Data that is frequently provided by the commission and displayed on its website reveals that men make up more than 90% of disciplinary cases that end in deregistration.
A teacher is not allowed to work in any educational setting once they have been struck off the register. Of the 366 teachers from 2017 who were removed off the lists, only four are female.
The TSC uses the 2015 Code of Regulations for Teachers and the 2015 Code of Conduct and Ethics to penalize teachers.
How to discipline teachers is outlined in the two sets of rules.
By the end of June, the commission had received 1,007 instances involving discipline. 140 of these are currently pending at regional offices, while 867 have been heard and resolved since the position was decentralized.
36 male teachers had their registrations canceled in March of this year.
The number of cases heard and decided in 2021 and 2022 totaled 1,128 as opposed to 703 the year before, the lowest amount in five years, possibly as a result of the epidemic-related closures of schools.
Not every educator who faces reprimand is sacked. Those who are found not at fault are either reinstated immediately or after completing their punishment.
When teachers successfully appeal a decision made by the Review Committee, they are reinstated and paid for the time they were not on the payroll.
Members of the National Assembly Education Committee voiced their displeasure with the commission’s disciplinary procedures and said that fired teachers cannot be hired back, even if they are found not guilty of all allegations.
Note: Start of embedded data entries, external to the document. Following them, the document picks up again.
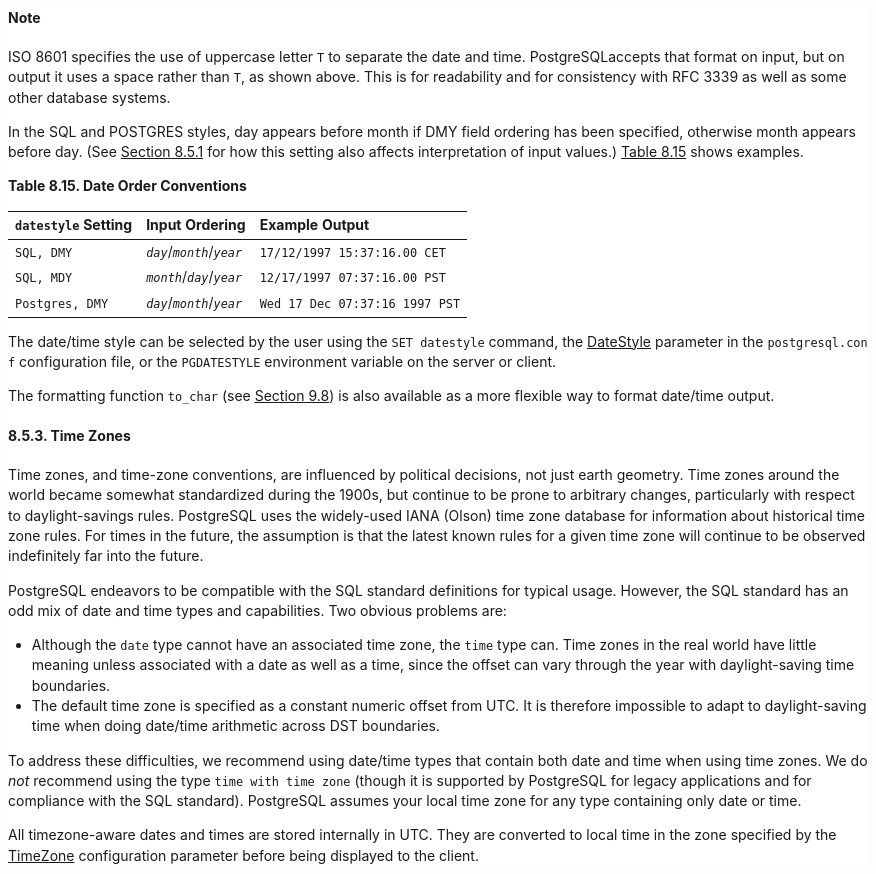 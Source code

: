 #### Note

ISO 8601 specifies the use of uppercase letter `T` to separate the date and time. PostgreSQLaccepts that format on input, but on output it uses a space rather than `T`, as shown above. This is for readability and for consistency with RFC 3339 as well as some other database systems.

In the SQL and POSTGRES styles, day appears before month if DMY field ordering has been specified, otherwise month appears before day. \(See [Section 8.5.1](https://www.postgresql.org/docs/10/static/datatype-datetime.html#DATATYPE-DATETIME-INPUT) for how this setting also affects interpretation of input values.\) [Table 8.15](https://www.postgresql.org/docs/10/static/datatype-datetime.html#DATATYPE-DATETIME-OUTPUT2-TABLE) shows examples.

**Table 8.15. Date Order Conventions**

| `datestyle` Setting | Input Ordering | Example Output |
| :--- | :--- | :--- |
| `SQL, DMY` | _`day`_/_`month`_/_`year`_ | `17/12/1997 15:37:16.00 CET` |
| `SQL, MDY` | _`month`_/_`day`_/_`year`_ | `12/17/1997 07:37:16.00 PST` |
| `Postgres, DMY` | _`day`_/_`month`_/_`year`_ | `Wed 17 Dec 07:37:16 1997 PST` |

The date/time style can be selected by the user using the `SET datestyle` command, the [DateStyle](https://www.postgresql.org/docs/10/static/runtime-config-client.html#GUC-DATESTYLE) parameter in the `postgresql.conf` configuration file, or the `PGDATESTYLE` environment variable on the server or client.

The formatting function `to_char` \(see [Section 9.8](https://www.postgresql.org/docs/10/static/functions-formatting.html)\) is also available as a more flexible way to format date/time output.

#### 8.5.3. Time Zones

Time zones, and time-zone conventions, are influenced by political decisions, not just earth geometry. Time zones around the world became somewhat standardized during the 1900s, but continue to be prone to arbitrary changes, particularly with respect to daylight-savings rules. PostgreSQL uses the widely-used IANA \(Olson\) time zone database for information about historical time zone rules. For times in the future, the assumption is that the latest known rules for a given time zone will continue to be observed indefinitely far into the future.

PostgreSQL endeavors to be compatible with the SQL standard definitions for typical usage. However, the SQL standard has an odd mix of date and time types and capabilities. Two obvious problems are:

* Although the `date` type cannot have an associated time zone, the `time` type can. Time zones in the real world have little meaning unless associated with a date as well as a time, since the offset can vary through the year with daylight-saving time boundaries.
* The default time zone is specified as a constant numeric offset from UTC. It is therefore impossible to adapt to daylight-saving time when doing date/time arithmetic across DST boundaries.

To address these difficulties, we recommend using date/time types that contain both date and time when using time zones. We do _not_ recommend using the type `time with time zone` \(though it is supported by PostgreSQL for legacy applications and for compliance with the SQL standard\). PostgreSQL assumes your local time zone for any type containing only date or time.

All timezone-aware dates and times are stored internally in UTC. They are converted to local time in the zone specified by the [TimeZone](https://www.postgresql.org/docs/10/static/runtime-config-client.html#GUC-TIMEZONE) configuration parameter before being displayed to the client.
Regardless of what is going on in the criminal justice system, the employer may choose to apply internal disciplinary measures, particularly in cases of sexual misbehavior. Cavin Anyuor, the director of TSC Legal, Labor, and Industrial Relations, believes that this is immoral behavior.
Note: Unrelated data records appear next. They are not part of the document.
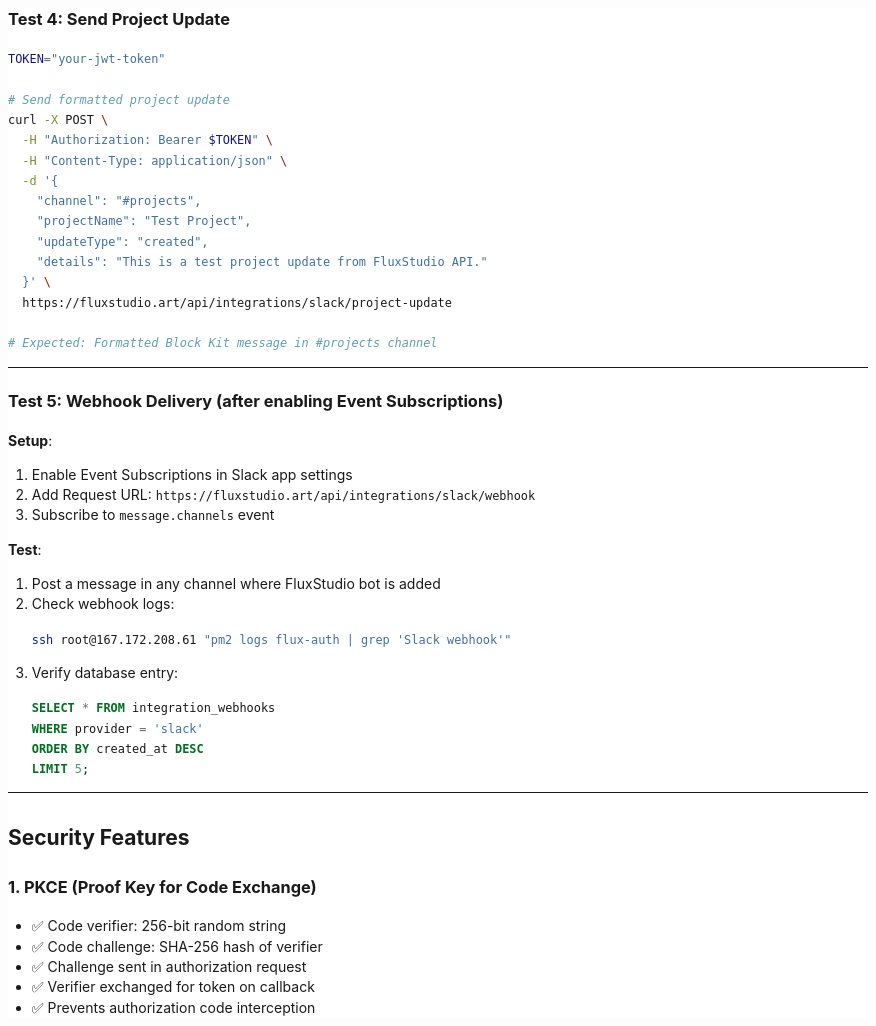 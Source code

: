 ### Test 4: Send Project Update

```bash
TOKEN="your-jwt-token"

# Send formatted project update
curl -X POST \
  -H "Authorization: Bearer $TOKEN" \
  -H "Content-Type: application/json" \
  -d '{
    "channel": "#projects",
    "projectName": "Test Project",
    "updateType": "created",
    "details": "This is a test project update from FluxStudio API."
  }' \
  https://fluxstudio.art/api/integrations/slack/project-update

# Expected: Formatted Block Kit message in #projects channel
```

---

### Test 5: Webhook Delivery (after enabling Event Subscriptions)

**Setup**:
1. Enable Event Subscriptions in Slack app settings
2. Add Request URL: `https://fluxstudio.art/api/integrations/slack/webhook`
3. Subscribe to `message.channels` event

**Test**:
1. Post a message in any channel where FluxStudio bot is added
2. Check webhook logs:
   ```bash
   ssh root@167.172.208.61 "pm2 logs flux-auth | grep 'Slack webhook'"
   ```
3. Verify database entry:
   ```sql
   SELECT * FROM integration_webhooks
   WHERE provider = 'slack'
   ORDER BY created_at DESC
   LIMIT 5;
   ```

---

## Security Features

### 1. PKCE (Proof Key for Code Exchange)
- ✅ Code verifier: 256-bit random string
- ✅ Code challenge: SHA-256 hash of verifier
- ✅ Challenge sent in authorization request
- ✅ Verifier exchanged for token on callback
- ✅ Prevents authorization code interception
Both the 71 teachers who were removed off the lists in August 2019 and the 73 deregistered teachers from July 2018 were all men.
24 other male teachers had their registrations suspended in May of the same year.
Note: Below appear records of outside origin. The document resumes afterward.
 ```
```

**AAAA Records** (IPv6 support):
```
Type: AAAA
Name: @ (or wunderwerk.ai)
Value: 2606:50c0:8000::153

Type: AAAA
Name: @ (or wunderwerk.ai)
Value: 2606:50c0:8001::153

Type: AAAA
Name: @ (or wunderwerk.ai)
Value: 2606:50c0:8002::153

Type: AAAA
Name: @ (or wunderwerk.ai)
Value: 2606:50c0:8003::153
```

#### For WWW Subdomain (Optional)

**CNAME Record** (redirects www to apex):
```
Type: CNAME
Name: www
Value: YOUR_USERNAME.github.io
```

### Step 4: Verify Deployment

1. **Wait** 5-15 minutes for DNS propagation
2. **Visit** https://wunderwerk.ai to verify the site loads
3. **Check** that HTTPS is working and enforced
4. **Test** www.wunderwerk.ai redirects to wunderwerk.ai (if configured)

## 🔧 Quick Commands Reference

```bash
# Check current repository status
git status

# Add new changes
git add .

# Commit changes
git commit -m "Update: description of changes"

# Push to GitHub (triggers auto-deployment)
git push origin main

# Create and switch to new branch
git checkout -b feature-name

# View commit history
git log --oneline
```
40 men and one woman were recently deregistered as teachers, as were 31 men in December 2020, 43 men and one woman in September 2021, and 44 men and two women in October of the previous year.
The commission’s CEO, Nancy Macharia, revealed to lawmakers that inquiries begin as soon as a complaint is received.
A committee reviews the complaint to determine whether an interdiction is required. The last hearing is for this case.
During their period of interdiction, teachers who are embargoed for desertion are not paid at half their normal rate.
Because it is unknown where they are, they are not compensated. According to Ms. Macharia, there are instances where a disciplinary procedure leads to dismissal and removal from the teacher registry.
A teacher in this situation has two options: file a lawsuit or appeal to the Review Committee. When an order is granted for reinstatement to the register but not to work, the names of such teachers are reinstated in compliance with the direction.
A person whose name has been removed from the teacher registry may request reinstatement after 18 months.
Male teachers face more disciplinary cases than female teachers.
The bulk of male staff sacked for misconduct, according to Kahi Indimuli, chairman of the Kenya Secondary School Heads Association, involve having sex with pupils and stealing money from the institution.
Allegations of carnal knowledge are serious. Documenting the offense, gathering the necessary evidence, naming the offending teacher, and acting as the prosecution are all highly difficult tasks for the principal. According to Mr. Indimuli, the practice of disciplining frequently has positive effects on the youngster.
Disciplining teachers is one of the responsibilities that some stakeholders in education want moved from the TSC to a separate institution.
They claim that the commission is ineligible to act as both the employer and the regulator of the profession.
Members of the education team for the National Assembly complained that cases were taking too long.
Marakwet West MP Tim Toroitich proposed changing the regulations governing the process.
Many teachers are upset about this. The allegations are not revived, he said, even if they are proved to be true.